Heaven is a meeting place for skateboarders from central Connecticut and often a destination for visitors. The first time I went to Heaven, I was in sixth grade and was amazed at the number of kids skateboarding: There was a raw energy, everyone was feeding off of each other and having a good time.
In the plaza's prime, Heaven was a definite stop for any professional skateboard team touring the East Coast. It has been featured in many professional and amateur skateboard videos. Although Heaven is still used by skateboarders, years of wear and tear from skateboard trucks (the axles that hold the wheels) and BMX pegs (extensions on bicycle hubs for tricks) have caused the ledges surrounding the plaza to deteriorate. Even this hasn't stopped skateboarders from coming, and skateboarders have been making repairs to the park. Whether it's filling a crack with concrete or super-gluing angle iron onto a ledge to make it good for sliding, skateboarders are determined to keep Heaven alive. In recent years, there even has been an independent event there, with no money from the city, hosted by local skate shops, companies and individuals titled, "Take Back Heaven."
Building an official skate park at Heaven would preserve the aesthetic and history of the spot, revamp the energy and recreate the buzz in that area of downtown. The key is to build a unique skate park. The designers of the Hartford park should think about a skateboard plaza, which is a kind of skateboard park that focuses more on replicating elements a skateboarder would find in the streets — such as ledges, stair sets and handrails — essentially the same elements that drew skateboarders to Heaven from Day One.
One model to follow is Rockwell Plaza in Bristol, built by the world-renowned skate park contractor, California Skateparks. Rockwell Plaza, which opened in 2009, has a great balance between traditional skateboard obstacles and street obstacles. I have never been to Rockwell Plaza when it was not crowded with skateboarders. Builders used existing features to create a unique mix of old and new. That should be Hartford's goal.
When towns fail to build a successful skate park, it's often because they hire a contractor who specializes in prefabricated skate parks. The problem with this approach is that the people who run these companies apparently do not skateboard and cannot personally relate to a good skate park.
These contractors manufacture cookie-cutter obstacles and, seemingly without thinking, place them randomly in the park. This has created the same, mass-produced skate park in different towns around New England, parks that draw no interest from skateboarders. Although prefabricated skate parks cost less, over time they become ghost towns, a waste of space.

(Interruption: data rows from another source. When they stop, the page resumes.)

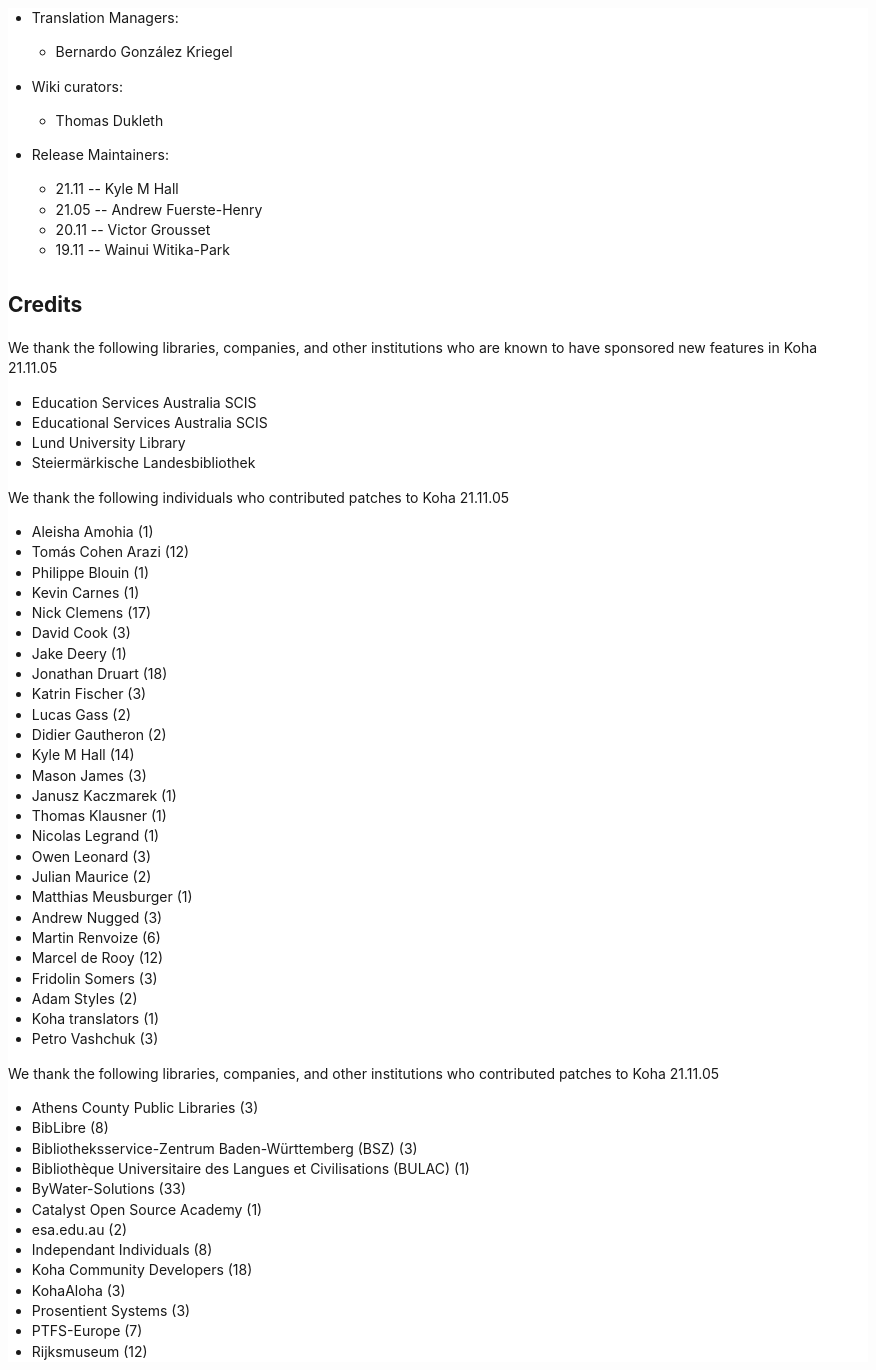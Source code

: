 - Translation Managers: 
  - Bernardo González Kriegel

- Wiki curators: 
  - Thomas Dukleth

- Release Maintainers:
  - 21.11 -- Kyle M Hall
  - 21.05 -- Andrew Fuerste-Henry
  - 20.11 -- Victor Grousset
  - 19.11 -- Wainui Witika-Park

## Credits
We thank the following libraries, companies, and other institutions who are known to have sponsored
new features in Koha 21.11.05

- Education Services Australia SCIS
- Educational Services Australia SCIS
- Lund University Library
- Steiermärkische Landesbibliothek

We thank the following individuals who contributed patches to Koha 21.11.05

- Aleisha Amohia (1)
- Tomás Cohen Arazi (12)
- Philippe Blouin (1)
- Kevin Carnes (1)
- Nick Clemens (17)
- David Cook (3)
- Jake Deery (1)
- Jonathan Druart (18)
- Katrin Fischer (3)
- Lucas Gass (2)
- Didier Gautheron (2)
- Kyle M Hall (14)
- Mason James (3)
- Janusz Kaczmarek (1)
- Thomas Klausner (1)
- Nicolas Legrand (1)
- Owen Leonard (3)
- Julian Maurice (2)
- Matthias Meusburger (1)
- Andrew Nugged (3)
- Martin Renvoize (6)
- Marcel de Rooy (12)
- Fridolin Somers (3)
- Adam Styles (2)
- Koha translators (1)
- Petro Vashchuk (3)

We thank the following libraries, companies, and other institutions who contributed
patches to Koha 21.11.05

- Athens County Public Libraries (3)
- BibLibre (8)
- Bibliotheksservice-Zentrum Baden-Württemberg (BSZ) (3)
- Bibliothèque Universitaire des Langues et Civilisations (BULAC) (1)
- ByWater-Solutions (33)
- Catalyst Open Source Academy (1)
- esa.edu.au (2)
- Independant Individuals (8)
- Koha Community Developers (18)
- KohaAloha (3)
- Prosentient Systems (3)
- PTFS-Europe (7)
- Rijksmuseum (12)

Instead of building one of these, Hartford should follow the lead of Stamford, Wethersfield, Deep River, Milford, Groton and other communities and build a successful, well-planned skate park that flows through the I-84 platform and uses its existing features. To make Heaven a unique park, city leaders should hire a contracting firm run by skateboarders, and let local skateboarders be an important part of the design process.
If Hartford does this, the park would be economically viable to the city, create a safe and positive environment, and keep skateboarders away from private property.
Jack Moore, 18, of West Hartford is a 2010 graduate of Northwest Catholic High School. This fall, he will be skateboarding in Worcester, Mass., as a student at Clark University.